Under the current rules, the principal auditor is not responsible for the accuracy of accounts that are reviewed by a component auditor. Generally, companies appoint large audit firms including the big four consultants as the principal auditor while component auditors are small and local firms.
An email sent to NFRA remained unanswered.
The statutory body for auditors, the Institute of Chartered Accountants in India (ICAI), has already submitted its feedback to NFRA.
“ISA 600 if implemented, will be detrimental to the auditing and CA profession in India, particularly for Small and Medium Practices (SMPs). For taking responsibility of entire group financial statements, a group auditor may pressurise the group management to replace the component auditors by group auditors. For that purpose, they may also cite the reasons such as overall savings in audit fees and uniformity in the quality of audit,” said a person close to ICAI.

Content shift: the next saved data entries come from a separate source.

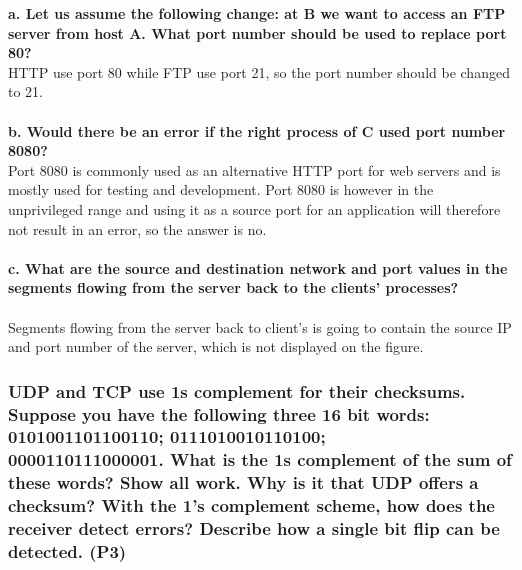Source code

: \textbf{a. Let us assume the following change: at B we want to access an FTP server from host A. What port number should be used to replace port 80?} \\
HTTP use port 80 while FTP use port 21, so the port number should be changed to 21. \\
\\
\textbf{b. Would there be an error if the right process of C used port number 8080?} \\
Port 8080 is commonly used as an alternative HTTP port for web servers and is mostly used for testing and development. Port 8080 is however in the unprivileged range and using it as a source port for an application will therefore not result in an error, so the answer is no. \\
\\
\textbf{c. What are the source and destination network and port values in the segments flowing from the server back to the clients' processes?} \\
\\
Segments flowing from the server back to client's is going to contain the source IP and port number of the server, which is not displayed on the figure.


\subsubsection{UDP and TCP use 1s complement for their checksums. Suppose you have the following three 16 bit words: 0101001101100110; 0111010010110100; \\ 0000110111000001. What is the 1s complement of the sum of these words? Show all work. Why is it that UDP offers a checksum? With the 1's complement scheme, how does the receiver detect errors? Describe how a single bit flip can be detected. (P3)}

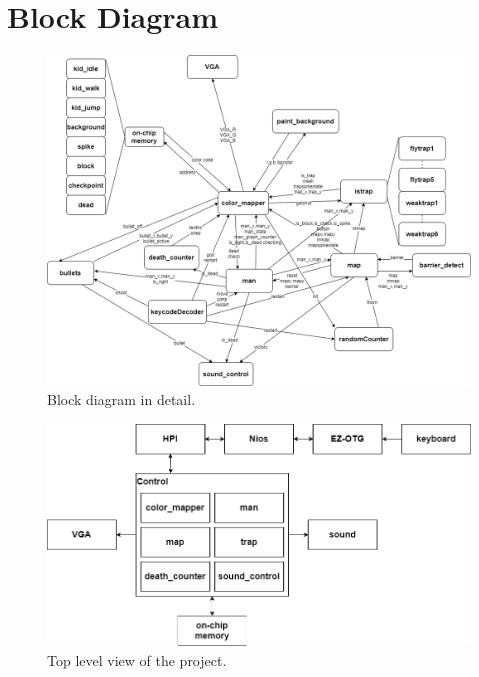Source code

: \documentclass[12pt]{article}
\begin{document}
\section{Block Diagram}
\begin{figure}[H]
    \centering
    \includegraphics[width=17cm]{BlockDiagram.png}
    \caption{Block diagram in detail.}
\end{figure}
\begin{figure}[H]
    \centering
    \includegraphics[width=16cm]{TopLevelView.png}
    \caption{Top level view of the project.}
\end{figure}
\end{document}
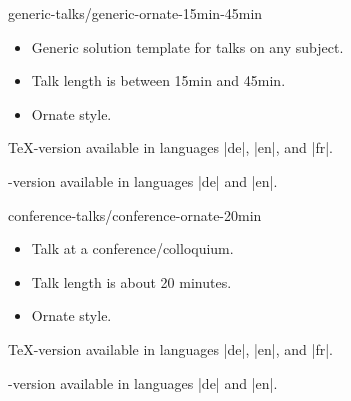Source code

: \begin{solution}{generic-talks/generic-ornate-15min-45min}
  \begin{itemize}
  \item
    Generic solution template for talks on any subject.
  \item
    Talk length is between 15min and 45min.
  \item
    Ornate style.
  \end{itemize}

  \beamernote
  \TeX-version available in languages |de|, |en|, and |fr|.

  \lyxnote
  \LyX-version available in languages |de| and |en|.
\end{solution}

\begin{solution}{conference-talks/conference-ornate-20min}
  \begin{itemize}
  \item
    Talk at a conference/colloquium.
  \item
    Talk length is about 20 minutes.
  \item
    Ornate style.
  \end{itemize}

  \beamernote
  \TeX-version available in languages |de|, |en|, and |fr|.

  \lyxnote
  \LyX-version available in languages |de| and |en|.
\end{solution}
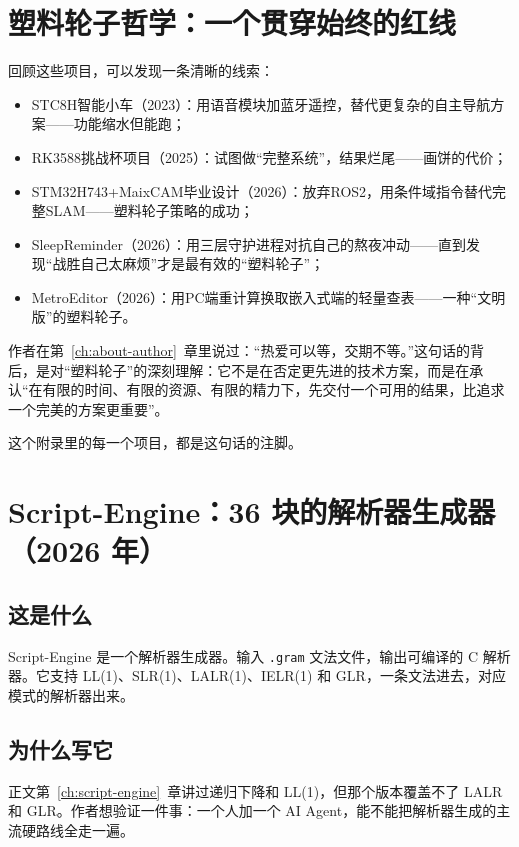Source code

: \section{塑料轮子哲学：一个贯穿始终的红线}

回顾这些项目，可以发现一条清晰的线索：

\begin{itemize}
	\item STC8H智能小车（2023）：用语音模块加蓝牙遥控，替代更复杂的自主导航方案——功能缩水但能跑；
	\item RK3588挑战杯项目（2025）：试图做“完整系统”，结果烂尾——画饼的代价；
	\item STM32H743+MaixCAM毕业设计（2026）：放弃ROS2，用条件域指令替代完整SLAM——塑料轮子策略的成功；
	\item SleepReminder（2026）：用三层守护进程对抗自己的熬夜冲动——直到发现“战胜自己太麻烦”才是最有效的“塑料轮子”；
	\item MetroEditor（2026）：用PC端重计算换取嵌入式端的轻量查表——一种“文明版”的塑料轮子。
\end{itemize}

作者在第~\ref{ch:about-author}~章里说过：“热爱可以等，交期不等。”这句话的背后，是对“塑料轮子”的深刻理解：它不是在否定更先进的技术方案，而是在承认“在有限的时间、有限的资源、有限的精力下，先交付一个可用的结果，比追求一个完美的方案更重要”。

这个附录里的每一个项目，都是这句话的注脚。

\section{Script-Engine：36 块的解析器生成器（2026 年）}

\subsection{这是什么}

Script-Engine 是一个解析器生成器。输入 \texttt{.gram} 文法文件，输出可编译的 C 解析器。它支持 LL(1)、SLR(1)、LALR(1)、IELR(1) 和 GLR，一条文法进去，对应模式的解析器出来。

\subsection{为什么写它}

正文第~\ref{ch:script-engine}~章讲过递归下降和 LL(1)，但那个版本覆盖不了 LALR 和 GLR。作者想验证一件事：一个人加一个 AI Agent，能不能把解析器生成的主流硬路线全走一遍。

The new standards will apply to all large firms as defined in rule 3 of NFRA. However public sector companies have been exempt from the requirement. As per the NFRA act, all listed companies and unlisted companies with more than Rs 500 crore paid-up capital or turnover of over Rs 1,000 crore will be covered under the rules. Also, any unlisted company with over Rs 500 crore worth outstanding loans, as well as all insurance, banking and power companies will fall under the purview of the proposed rules.
“The impact of ISA 600 on small auditors, particularly component auditors would be more. Current practice relies on component auditors' reports, but ISA 600 requires principal auditors to review their work. This could lead to a loss of work for component auditors, potentially benefiting larger firms,” said Amarjit Chopra, former ICAI President. “A more appropriate thing would be that a principal auditor and component auditor should equally share the division of work and with that, responsibilities and accountability,” Chopra added.
New standards aimed to curb corporate frauds
The new rules were proposed by NFRA to curb accounting and corporate frauds that happen at the subsidiary level of large groups. In some of the high-profile cases, including IL&FS and Coffee Day Enterprises, it was observed that the parent company had advanced money via loans to the subsidiaries which were then diverted. Since the Principal Auditor was not required to track these loans, they simply went ahead with the group audit based on reports given by component CAs. In order to curb this loophole and increase the accountability of principal auditors, NFRA has decided to tweak the rules.
"Globally, the idea is that the auditor of the consolidated financial statement should take responsibility for such financial statements," said Parveen Kumar, Partner, National Head Assurance, ASA & Associates. "Global standards will eventually be adopted, and all firms need to accept the change and work in line with global practices."
Market participants can provide feedback to the consultation paper by October 30.